- Records for the task -
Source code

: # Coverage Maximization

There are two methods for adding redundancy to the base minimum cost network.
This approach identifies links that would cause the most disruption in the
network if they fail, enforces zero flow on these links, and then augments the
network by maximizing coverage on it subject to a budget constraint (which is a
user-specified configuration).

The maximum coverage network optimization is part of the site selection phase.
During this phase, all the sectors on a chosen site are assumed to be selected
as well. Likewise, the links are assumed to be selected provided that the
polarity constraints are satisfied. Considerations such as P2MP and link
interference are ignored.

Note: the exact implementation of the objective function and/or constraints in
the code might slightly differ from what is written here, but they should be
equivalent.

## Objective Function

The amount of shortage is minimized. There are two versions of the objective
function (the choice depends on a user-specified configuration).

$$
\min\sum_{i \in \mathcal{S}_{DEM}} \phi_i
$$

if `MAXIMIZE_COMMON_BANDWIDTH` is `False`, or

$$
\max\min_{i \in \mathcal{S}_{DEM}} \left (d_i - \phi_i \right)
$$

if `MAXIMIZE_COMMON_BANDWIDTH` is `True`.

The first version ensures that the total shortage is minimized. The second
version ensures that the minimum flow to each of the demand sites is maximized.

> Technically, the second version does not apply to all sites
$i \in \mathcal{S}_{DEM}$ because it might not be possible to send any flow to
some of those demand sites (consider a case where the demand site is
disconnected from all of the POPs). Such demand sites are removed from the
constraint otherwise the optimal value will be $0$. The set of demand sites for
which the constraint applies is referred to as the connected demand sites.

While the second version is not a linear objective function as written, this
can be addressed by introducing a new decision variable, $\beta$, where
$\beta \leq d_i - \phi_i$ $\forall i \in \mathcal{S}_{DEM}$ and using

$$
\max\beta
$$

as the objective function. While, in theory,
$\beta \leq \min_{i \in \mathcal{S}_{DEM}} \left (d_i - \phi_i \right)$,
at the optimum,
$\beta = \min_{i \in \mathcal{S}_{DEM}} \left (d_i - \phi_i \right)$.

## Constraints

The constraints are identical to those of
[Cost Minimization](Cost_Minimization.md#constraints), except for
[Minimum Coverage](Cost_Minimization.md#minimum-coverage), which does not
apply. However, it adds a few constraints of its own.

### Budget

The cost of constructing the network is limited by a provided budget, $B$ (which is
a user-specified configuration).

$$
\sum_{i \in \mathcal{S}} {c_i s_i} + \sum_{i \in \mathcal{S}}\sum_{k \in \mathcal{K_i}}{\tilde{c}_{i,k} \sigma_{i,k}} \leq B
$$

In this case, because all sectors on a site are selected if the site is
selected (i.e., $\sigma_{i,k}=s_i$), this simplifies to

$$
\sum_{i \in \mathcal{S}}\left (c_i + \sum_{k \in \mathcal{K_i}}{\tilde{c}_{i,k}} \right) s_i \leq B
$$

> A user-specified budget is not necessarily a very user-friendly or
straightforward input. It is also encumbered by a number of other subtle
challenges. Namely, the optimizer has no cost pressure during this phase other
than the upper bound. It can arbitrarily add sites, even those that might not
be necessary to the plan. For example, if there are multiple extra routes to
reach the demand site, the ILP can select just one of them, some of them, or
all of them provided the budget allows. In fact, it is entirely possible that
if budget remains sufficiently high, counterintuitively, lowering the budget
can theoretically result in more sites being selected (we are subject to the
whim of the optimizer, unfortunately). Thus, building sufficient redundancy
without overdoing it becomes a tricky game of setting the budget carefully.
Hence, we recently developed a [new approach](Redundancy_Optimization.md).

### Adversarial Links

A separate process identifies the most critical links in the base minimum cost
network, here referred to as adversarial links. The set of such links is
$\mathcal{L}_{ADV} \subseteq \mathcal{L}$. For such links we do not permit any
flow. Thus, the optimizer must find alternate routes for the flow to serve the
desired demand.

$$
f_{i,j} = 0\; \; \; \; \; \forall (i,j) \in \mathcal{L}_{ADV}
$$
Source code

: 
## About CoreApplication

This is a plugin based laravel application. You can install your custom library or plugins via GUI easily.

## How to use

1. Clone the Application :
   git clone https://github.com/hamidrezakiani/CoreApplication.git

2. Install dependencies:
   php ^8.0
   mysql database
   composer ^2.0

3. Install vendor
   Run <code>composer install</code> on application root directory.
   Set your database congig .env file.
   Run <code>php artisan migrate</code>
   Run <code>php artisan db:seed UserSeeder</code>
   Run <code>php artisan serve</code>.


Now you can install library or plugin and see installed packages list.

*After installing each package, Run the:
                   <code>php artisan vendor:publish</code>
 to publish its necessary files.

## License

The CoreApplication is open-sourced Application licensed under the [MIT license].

- What the task requires -
Pick every line from the listing holding the string "plugin", and copy it.

- Answer box -
This is a plugin based laravel application. You can install your custom library or plugins via GUI easily.
Now you can install library or plugin and see installed packages list.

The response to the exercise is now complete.